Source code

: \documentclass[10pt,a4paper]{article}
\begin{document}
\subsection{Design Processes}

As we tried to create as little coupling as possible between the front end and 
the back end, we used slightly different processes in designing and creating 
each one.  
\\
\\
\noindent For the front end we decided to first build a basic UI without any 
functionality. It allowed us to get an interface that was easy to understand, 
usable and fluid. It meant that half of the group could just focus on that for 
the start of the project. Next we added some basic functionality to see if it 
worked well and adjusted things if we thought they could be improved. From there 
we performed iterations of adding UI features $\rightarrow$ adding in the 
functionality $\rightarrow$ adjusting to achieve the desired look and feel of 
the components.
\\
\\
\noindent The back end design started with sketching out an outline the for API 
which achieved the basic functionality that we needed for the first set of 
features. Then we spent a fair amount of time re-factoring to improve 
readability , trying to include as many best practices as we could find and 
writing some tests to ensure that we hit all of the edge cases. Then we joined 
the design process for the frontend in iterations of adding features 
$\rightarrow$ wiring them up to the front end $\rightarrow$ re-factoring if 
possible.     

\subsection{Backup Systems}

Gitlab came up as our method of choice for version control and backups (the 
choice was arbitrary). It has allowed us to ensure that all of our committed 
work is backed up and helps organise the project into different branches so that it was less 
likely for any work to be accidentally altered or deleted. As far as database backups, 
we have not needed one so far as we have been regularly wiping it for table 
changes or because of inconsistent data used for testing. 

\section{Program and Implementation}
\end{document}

•••

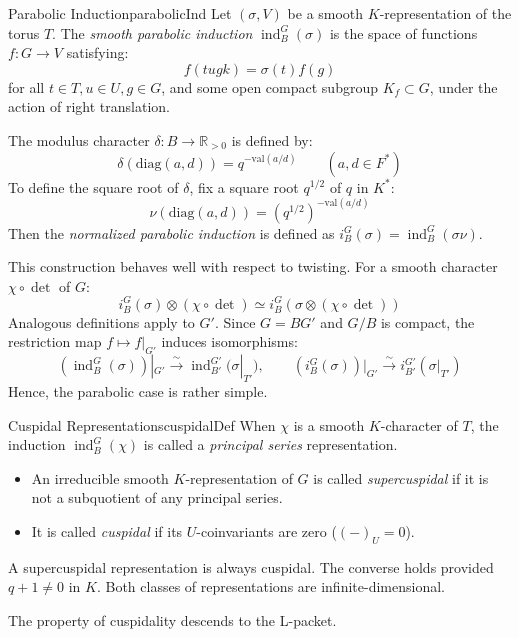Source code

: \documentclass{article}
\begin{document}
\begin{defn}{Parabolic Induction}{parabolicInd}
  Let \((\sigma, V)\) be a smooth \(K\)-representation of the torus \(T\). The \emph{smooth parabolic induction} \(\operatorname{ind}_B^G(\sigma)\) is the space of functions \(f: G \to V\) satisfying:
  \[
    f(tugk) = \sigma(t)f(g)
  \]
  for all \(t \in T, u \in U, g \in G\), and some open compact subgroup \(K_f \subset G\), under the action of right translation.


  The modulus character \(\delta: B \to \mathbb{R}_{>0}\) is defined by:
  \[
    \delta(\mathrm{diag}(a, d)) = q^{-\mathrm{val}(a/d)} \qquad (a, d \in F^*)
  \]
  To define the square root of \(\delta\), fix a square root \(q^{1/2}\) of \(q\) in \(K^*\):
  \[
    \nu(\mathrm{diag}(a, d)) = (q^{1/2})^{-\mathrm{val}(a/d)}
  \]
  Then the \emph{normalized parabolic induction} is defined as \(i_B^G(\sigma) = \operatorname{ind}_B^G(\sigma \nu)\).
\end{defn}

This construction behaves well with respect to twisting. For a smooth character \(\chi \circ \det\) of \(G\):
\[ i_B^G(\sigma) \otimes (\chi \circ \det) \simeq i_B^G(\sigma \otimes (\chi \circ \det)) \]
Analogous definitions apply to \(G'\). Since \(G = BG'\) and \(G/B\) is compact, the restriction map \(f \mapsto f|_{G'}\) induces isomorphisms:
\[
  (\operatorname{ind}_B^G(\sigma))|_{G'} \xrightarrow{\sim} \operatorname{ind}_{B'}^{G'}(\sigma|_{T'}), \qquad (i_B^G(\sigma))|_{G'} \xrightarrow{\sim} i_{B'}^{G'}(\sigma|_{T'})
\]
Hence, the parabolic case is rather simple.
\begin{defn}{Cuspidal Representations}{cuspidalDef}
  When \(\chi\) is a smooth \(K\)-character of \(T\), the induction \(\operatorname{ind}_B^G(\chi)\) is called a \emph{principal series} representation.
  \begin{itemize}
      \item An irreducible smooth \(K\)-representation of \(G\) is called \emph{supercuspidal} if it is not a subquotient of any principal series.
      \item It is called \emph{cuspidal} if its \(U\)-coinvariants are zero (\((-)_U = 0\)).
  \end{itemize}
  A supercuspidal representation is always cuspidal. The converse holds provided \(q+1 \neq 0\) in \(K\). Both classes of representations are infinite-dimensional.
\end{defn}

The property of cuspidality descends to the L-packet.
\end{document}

•••

→ **Exercise goal**
Copy back the listing above exactly, but only from the line with "we performed iterations" through the line with "writing some tests", both ends included.

→ **Result of this exercise**
we performed iterations of adding UI features $\rightarrow$ adding in the 
functionality $\rightarrow$ adjusting to achieve the desired look and feel of 
the components.
\\
\\
\noindent The back end design started with sketching out an outline the for API 
which achieved the basic functionality that we needed for the first set of 
features. Then we spent a fair amount of time re-factoring to improve 
readability , trying to include as many best practices as we could find and 
writing some tests to ensure that we hit all of the edge cases. Then we joined 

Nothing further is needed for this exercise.